Here's the situation. I'm trying to write an MD simulation in OpenCL that processes both collisions and non-bonded force interactions (Van Der Waals forces through the Lennard Jones potential). Essentially, that means an O(n^2) algorithm that checks particles for closeness and evaluates new velocities/sums up a bunch of forces. For the purposes of precision, I need to use 64-bit floating point numbers - double-types, with the extension cl_amd_fp64. My simulation is actually not running too badly, in terms of speed, compared to other algorithms of this type. However, I need it a lot faster.
Here's a high-level overview of the algorithm I'm using:
1.) Iterate through the particles in a spatially-contiguous order, grouping them into "tiles" of 32 particles each.
2.) Figure out which of these tiles are interacting, using a simple O(n^2) algorithm, and store them in an array.
3.) Calculate pairwise interactions between specific particles using the results from the previous kernel.
4.) Update timestep using an Euler integrator (I know, it's terribly imprecise, but I'm just trying to eke out as much speed as I can).
Number 3 is where the bottleneck occurs, taking up nearly 100% of the total time. Step number 2 takes a lot of time when there are a lot of particles in the system, and I'll deal with it later, but for the number of particles we need to simulate, 1, 2, and 4 take just about negligible time compared to 3. Using the AMD APP Profiler, I can see that it's only executing 4 out of 24 maximum wavefronts, limited by the number of VGPRs. I can also see that the ALU and fetch instructions, as well as the fetch size, are well above any other kernel I'm running.
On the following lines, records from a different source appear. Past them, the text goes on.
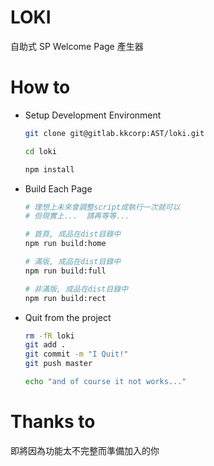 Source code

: # LOKI

自助式 SP Welcome Page 產生器

# How to

- Setup Development Environment

    ```bash
    git clone git@gitlab.kkcorp:AST/loki.git
    
    cd loki
    
    npm install
    ```


- Build Each Page

    ```bash
    # 理想上未來會調整script成執行一次就可以
    # 但現實上...  請再等等...
    
    # 首頁, 成品在dist目錄中
    npm run build:home
    
    # 滿版, 成品在dist目錄中
    npm run build:full
    
    # 非滿版, 成品在dist目錄中
    npm run build:rect
    ```


- Quit from the project

    ```bash
    rm -fR loki
    git add .
    git commit -m "I Quit!"
    git push master
    
    echo "and of course it not works..."
    ```
  

# Thanks to

  即將因為功能太不完整而準備加入的你

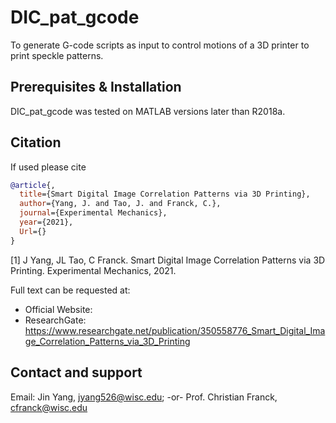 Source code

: # DIC_pat_gcode
To generate G-code scripts as input to control motions of a 3D printer to print speckle patterns.
 
 
## Prerequisites & Installation
DIC_pat_gcode was tested on MATLAB versions later than R2018a. 

 
## Citation
If used please cite
```bibtex
@article{,
  title={Smart Digital Image Correlation Patterns via 3D Printing},
  author={Yang, J. and Tao, J. and Franck, C.},
  journal={Experimental Mechanics},
  year={2021},
  Url={}
}
```
 
[1] J Yang, JL Tao, C Franck. Smart Digital Image Correlation Patterns via 3D Printing. Experimental Mechanics, 2021. 

Full text can be requested at: 
* Official Website: 
* ResearchGate: https://www.researchgate.net/publication/350558776_Smart_Digital_Image_Correlation_Patterns_via_3D_Printing

## Contact and support
Email: Jin Yang, jyang526@wisc.edu; -or- Prof. Christian Franck, cfranck@wisc.edu
 


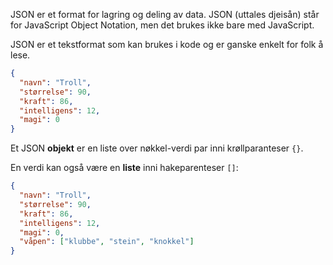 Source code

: JSON er et format for lagring og deling av data. JSON (uttales djeisån) står for JavaScript Object Notation, men det brukes ikke bare med JavaScript.

JSON er et tekstformat som kan brukes i kode og er ganske enkelt for folk å lese.

```json
{
  "navn": "Troll",
  "størrelse": 90,
  "kraft": 86,
  "intelligens": 12,
  "magi": 0
}
```

Et JSON **objekt** er en liste over nøkkel-verdi par inni krøllparanteser `{}`.

En verdi kan også være en **liste** inni hakeparenteser `[]`:

```json
{
  "navn": "Troll",
  "størrelse": 90,
  "kraft": 86,
  "intelligens": 12,
  "magi": 0,
  "våpen": ["klubbe", "stein", "knokkel"]
}
```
I'm going to attach the source code for step 3, as well as the output from the profiler after running 100 steps for 64000 particles. Note that I'm an amateur OpenCL/GPU programmer, so don't hesitate to point out obvious optimizations or other that I could be making. Also, I know this is a bit of a personal issue, rather than one that deals with more people than just me - not a great fit for a discussion forum. I emailed someone from AMD and they said to post the question here for now, while they try to find someone to help me out. I've been beating my head against this problem for nearly two weeks, and nearly all of the optimizations I try just make it slower, so I'll be very happy if anyone can give some input on this.